§ ACTIVITY: All lines in the records that carry the string "submitting" are to be shown.

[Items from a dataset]
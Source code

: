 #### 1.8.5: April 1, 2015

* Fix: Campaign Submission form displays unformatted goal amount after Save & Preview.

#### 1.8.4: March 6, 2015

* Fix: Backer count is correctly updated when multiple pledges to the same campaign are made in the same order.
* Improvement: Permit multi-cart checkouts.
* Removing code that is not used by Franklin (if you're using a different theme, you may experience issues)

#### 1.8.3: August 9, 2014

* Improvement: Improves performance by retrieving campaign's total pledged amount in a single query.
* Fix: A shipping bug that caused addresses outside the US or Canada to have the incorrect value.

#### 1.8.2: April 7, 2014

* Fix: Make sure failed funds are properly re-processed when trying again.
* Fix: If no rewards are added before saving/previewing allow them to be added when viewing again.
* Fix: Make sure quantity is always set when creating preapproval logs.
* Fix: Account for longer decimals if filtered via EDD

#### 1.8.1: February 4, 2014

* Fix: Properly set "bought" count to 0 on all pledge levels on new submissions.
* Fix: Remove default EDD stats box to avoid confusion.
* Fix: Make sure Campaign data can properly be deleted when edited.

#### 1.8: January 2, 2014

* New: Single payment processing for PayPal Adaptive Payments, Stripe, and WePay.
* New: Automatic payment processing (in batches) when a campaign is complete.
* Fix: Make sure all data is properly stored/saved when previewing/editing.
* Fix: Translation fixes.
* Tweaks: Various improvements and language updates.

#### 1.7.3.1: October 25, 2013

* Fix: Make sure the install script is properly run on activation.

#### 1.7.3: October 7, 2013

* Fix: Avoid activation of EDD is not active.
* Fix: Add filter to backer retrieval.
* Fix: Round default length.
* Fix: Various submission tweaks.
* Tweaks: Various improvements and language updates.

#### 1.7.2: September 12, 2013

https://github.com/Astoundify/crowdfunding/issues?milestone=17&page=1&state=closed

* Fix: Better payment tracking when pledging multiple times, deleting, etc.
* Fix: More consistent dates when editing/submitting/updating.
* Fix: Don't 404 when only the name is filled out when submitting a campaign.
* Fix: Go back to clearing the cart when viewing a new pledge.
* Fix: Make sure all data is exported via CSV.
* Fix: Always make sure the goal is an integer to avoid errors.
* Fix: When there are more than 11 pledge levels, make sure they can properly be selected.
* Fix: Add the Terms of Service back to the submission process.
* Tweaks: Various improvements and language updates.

==

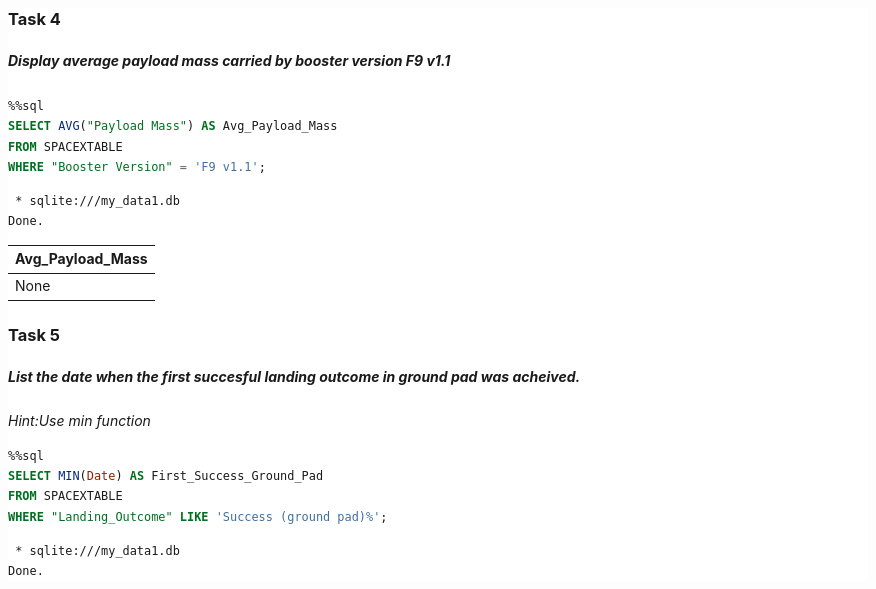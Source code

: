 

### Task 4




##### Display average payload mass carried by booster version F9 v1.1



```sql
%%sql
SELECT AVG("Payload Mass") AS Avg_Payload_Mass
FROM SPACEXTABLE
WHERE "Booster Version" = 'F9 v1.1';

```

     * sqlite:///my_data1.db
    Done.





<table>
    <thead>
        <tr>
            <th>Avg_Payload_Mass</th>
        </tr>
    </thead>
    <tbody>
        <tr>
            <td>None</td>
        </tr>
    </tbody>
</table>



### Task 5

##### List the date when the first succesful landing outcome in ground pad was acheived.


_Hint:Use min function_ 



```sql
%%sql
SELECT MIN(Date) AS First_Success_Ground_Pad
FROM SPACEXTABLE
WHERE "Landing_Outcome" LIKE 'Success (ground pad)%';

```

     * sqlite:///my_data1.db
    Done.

§ EXERCISE ANSWER:
* Fix: More consistent dates when editing/submitting/updating.
* Fix: Don't 404 when only the name is filled out when submitting a campaign.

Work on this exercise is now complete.